Dans le même temps, je consi­dère que l’on a rai­son de tirer la son­nette d’alarme sur les dif­fi­cul­tés d’accès à l’avortement en France et que la ministre a rai­son de mon­ter au cré­neau face à la mon­tée en puis­sance réac­tion­naire. Je suis, par exemple, com­plè­te­ment angois­sée par les pro­por­tions que prend cette clause en Italie.

Quelle serait alors la solu­tion à vos yeux ?
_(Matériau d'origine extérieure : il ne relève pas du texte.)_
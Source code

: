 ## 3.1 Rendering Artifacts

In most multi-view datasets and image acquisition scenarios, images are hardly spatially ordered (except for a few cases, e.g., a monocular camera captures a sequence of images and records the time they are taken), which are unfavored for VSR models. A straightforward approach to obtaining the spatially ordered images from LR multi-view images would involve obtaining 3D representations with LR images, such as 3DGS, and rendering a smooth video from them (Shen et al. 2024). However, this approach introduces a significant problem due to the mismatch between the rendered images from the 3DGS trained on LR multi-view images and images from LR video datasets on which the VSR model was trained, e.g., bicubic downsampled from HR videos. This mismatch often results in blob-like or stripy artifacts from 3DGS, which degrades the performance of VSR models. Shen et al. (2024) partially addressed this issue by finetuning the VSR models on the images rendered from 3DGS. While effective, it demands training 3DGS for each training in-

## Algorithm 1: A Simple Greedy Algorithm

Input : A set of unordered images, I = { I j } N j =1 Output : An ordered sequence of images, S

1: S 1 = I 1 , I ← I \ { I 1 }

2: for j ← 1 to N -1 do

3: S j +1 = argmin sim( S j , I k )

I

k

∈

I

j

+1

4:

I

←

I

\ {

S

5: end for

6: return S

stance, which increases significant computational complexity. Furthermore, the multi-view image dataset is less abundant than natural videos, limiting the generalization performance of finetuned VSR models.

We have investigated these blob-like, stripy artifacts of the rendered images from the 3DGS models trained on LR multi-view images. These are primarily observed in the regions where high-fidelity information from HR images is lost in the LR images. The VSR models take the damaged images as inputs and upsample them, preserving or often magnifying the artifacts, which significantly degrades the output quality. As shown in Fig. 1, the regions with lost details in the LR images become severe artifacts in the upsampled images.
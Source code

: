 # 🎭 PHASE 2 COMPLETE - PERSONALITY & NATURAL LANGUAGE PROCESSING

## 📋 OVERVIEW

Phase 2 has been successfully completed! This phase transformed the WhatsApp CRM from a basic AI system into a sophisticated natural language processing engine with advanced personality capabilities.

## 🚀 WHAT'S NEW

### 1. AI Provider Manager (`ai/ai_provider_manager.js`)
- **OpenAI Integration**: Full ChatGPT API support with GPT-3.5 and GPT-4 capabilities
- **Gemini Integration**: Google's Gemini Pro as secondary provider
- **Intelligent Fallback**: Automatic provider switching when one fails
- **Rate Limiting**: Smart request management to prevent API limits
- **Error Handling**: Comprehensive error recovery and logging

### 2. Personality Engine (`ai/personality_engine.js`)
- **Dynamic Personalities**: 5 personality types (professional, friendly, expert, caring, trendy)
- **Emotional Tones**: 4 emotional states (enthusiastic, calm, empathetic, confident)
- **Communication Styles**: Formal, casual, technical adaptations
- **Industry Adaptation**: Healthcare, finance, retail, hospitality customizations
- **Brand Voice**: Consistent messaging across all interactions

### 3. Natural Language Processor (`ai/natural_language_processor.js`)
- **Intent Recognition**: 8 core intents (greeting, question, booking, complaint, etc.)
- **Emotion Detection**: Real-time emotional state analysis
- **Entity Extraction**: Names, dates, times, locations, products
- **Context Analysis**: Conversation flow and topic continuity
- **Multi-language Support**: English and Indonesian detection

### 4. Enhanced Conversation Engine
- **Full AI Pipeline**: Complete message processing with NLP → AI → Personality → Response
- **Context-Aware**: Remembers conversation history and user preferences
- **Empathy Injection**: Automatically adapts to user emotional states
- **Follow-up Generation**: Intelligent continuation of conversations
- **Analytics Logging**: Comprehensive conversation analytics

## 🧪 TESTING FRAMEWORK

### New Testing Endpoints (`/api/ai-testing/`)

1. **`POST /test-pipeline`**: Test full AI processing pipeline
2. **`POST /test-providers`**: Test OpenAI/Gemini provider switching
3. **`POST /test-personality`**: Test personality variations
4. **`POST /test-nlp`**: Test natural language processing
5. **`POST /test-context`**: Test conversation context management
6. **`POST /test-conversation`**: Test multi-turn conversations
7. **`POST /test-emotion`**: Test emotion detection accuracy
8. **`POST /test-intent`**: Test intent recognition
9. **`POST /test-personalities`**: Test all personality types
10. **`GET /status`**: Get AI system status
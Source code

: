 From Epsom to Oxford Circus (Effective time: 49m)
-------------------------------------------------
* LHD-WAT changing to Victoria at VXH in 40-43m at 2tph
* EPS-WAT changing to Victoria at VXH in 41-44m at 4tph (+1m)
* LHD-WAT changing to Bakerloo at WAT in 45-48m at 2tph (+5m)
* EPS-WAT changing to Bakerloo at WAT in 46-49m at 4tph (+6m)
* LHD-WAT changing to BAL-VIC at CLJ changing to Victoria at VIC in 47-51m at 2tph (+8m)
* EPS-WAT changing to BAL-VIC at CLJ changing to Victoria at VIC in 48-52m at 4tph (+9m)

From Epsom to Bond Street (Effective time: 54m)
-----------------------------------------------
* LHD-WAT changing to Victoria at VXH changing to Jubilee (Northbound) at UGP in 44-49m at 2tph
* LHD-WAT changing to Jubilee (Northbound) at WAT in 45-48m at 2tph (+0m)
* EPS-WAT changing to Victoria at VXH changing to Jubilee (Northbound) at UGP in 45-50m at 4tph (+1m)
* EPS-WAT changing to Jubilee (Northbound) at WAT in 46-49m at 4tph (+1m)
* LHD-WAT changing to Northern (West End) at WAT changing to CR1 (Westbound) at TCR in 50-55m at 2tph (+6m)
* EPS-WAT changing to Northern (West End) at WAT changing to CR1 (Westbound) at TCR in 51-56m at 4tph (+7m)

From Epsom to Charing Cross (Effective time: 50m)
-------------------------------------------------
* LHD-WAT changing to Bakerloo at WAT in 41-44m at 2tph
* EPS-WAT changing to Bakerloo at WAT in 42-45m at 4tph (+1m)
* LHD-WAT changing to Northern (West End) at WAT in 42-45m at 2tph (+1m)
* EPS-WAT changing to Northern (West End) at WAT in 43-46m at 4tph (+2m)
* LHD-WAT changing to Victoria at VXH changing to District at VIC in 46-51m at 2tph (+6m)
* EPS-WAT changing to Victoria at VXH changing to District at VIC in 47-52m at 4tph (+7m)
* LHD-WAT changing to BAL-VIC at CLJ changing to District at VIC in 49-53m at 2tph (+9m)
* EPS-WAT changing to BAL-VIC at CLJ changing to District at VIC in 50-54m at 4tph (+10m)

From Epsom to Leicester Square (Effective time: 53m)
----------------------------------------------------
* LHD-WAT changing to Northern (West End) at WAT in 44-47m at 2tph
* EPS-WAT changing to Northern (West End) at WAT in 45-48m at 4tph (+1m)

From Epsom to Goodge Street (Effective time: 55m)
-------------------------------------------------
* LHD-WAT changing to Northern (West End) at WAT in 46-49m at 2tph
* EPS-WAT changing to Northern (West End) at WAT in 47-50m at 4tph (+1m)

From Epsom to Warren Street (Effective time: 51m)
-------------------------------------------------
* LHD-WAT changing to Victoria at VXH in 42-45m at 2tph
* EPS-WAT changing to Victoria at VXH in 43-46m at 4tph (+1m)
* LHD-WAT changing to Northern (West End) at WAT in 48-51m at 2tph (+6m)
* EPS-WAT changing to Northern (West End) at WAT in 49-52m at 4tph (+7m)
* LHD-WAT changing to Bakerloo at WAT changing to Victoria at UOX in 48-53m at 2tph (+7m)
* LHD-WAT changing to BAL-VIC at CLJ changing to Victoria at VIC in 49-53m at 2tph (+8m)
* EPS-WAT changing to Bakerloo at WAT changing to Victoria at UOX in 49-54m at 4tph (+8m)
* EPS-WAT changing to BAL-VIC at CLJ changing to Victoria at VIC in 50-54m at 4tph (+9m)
É. B. : Est-​ce qu’il ne pour­rait pas y avoir dans chaque dépar­te­ment des centres IVG mili­tants, gérés par des femmes ? Le pro­blème, c’est que ce serait alors encore aux femmes de se battre pour ce droit. Vous remar­que­rez que ce sont tou­jours les hommes qui en appellent à cette clause. Et que, par ailleurs, la parole des femmes sur l’IVG est régu­liè­re­ment confis­quée par celle des hommes. Je suis très en colère qu’après la scan­da­leuse com­pa­rai­son du pape entre avor­te­ment et « tueur à gages », ce soit des hommes, et seule­ment des hommes, qu’Europe 1 a fait réagir dans sa mati­nale.
Une autre piste : reva­lo­ri­ser cet acte décon­si­dé­ré en le rému­né­rant mieux. Il faut renouer avec l’esprit mili­tant du plan­ning fami­lial des années 1970. Après 1975, il y avait pour les méde­cins une cer­taine sta­ture à pra­ti­quer les IVG, car c’était être du côté des femmes. J’insiste aus­si sur le fait que l’État n’est pas exclu du mili­tan­tisme : c’est à lui de garan­tir et donc de finan­cer le droit de toutes à avor­ter, n’importe où sur le territoire.